Tomorrow I leave for the East Coast for a few weeks, and I have no intention of posting. Maybe a poem every now and again, we’ll see. Before I leave, however, I want to share something I found encouraging.
Pastor Sam Crabtree (author of Practicing Affirmation, one of my all time favorite Christian living books) and I sat down the other day to talk about the BBC Shepherd Group which I lead. Sam just became our overseeing elder, and so I was able to introduce him to the group and hear his heart for us. It was good.
Toward the end of our time I asked him what he expects of me as a small group leader, and he said something I thought was profound. He told me that my gift, my strength, the advantage that I have over him in this situation, is thereness. I am not as wise or experienced or mature or articulate or pastoral as Pastor Sam, but I am there, every week, with my group, and he is not. And for Sam, that counts for something.
I’m not sure I’d ever thought about that before. This extends to the whole church, this gift of thereness. Unless you suddenly find yourself the protagonist in a robinsonade, you have been gifted with thereness for someone else’s benefit, to be a blessing. People need good teaching/preaching, wise counselors, just authorities, and a whole host of other things, but they also need someone to just be there for them, and you can do that.

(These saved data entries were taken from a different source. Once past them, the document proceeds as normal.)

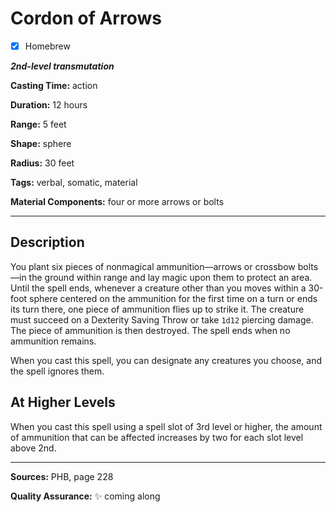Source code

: # Cordon of Arrows

- [x] Homebrew

***2nd-level transmutation***

**Casting Time:** action

**Duration:** 12 hours

**Range:** 5 feet

**Shape:** sphere

**Radius:** 30 feet

**Tags:** verbal, somatic, material

**Material Components:** four or more arrows or bolts

---

## Description
You plant six pieces of nonmagical ammunition&mdash;arrows or crossbow bolts&mdash;in the ground within range and lay magic upon them to protect an area.
Until the spell ends, whenever a creature other than you moves within a 30-foot sphere centered on the ammunition for the first time on a turn or ends its turn there, one piece of ammunition flies up to strike it.
The creature must succeed on a Dexterity Saving Throw or take `1d12` piercing damage.
The piece of ammunition is then destroyed.
The spell ends when no ammunition remains.

When you cast this spell, you can designate any creatures you choose, and the spell ignores them.

## At Higher Levels
When you cast this spell using a spell slot of 3rd level or higher, the amount of ammunition that can be affected increases by two for each slot level above 2nd.

---

**Sources:** PHB, page 228

**Quality Assurance:** :sparkles: coming along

I think this is amazing- God has created a need in the greatest of us which can be met by the least of us. How well this ties the body together! I don’t need to be paralyzed by my own insecurities when it comes to comforting and encouraging a much older brother in the faith. I can just be there for that brother, and God is building his church. Anybody can do it; everybody should. There’s a brother or sister in your local body who needs you to exercise your gift of thereness.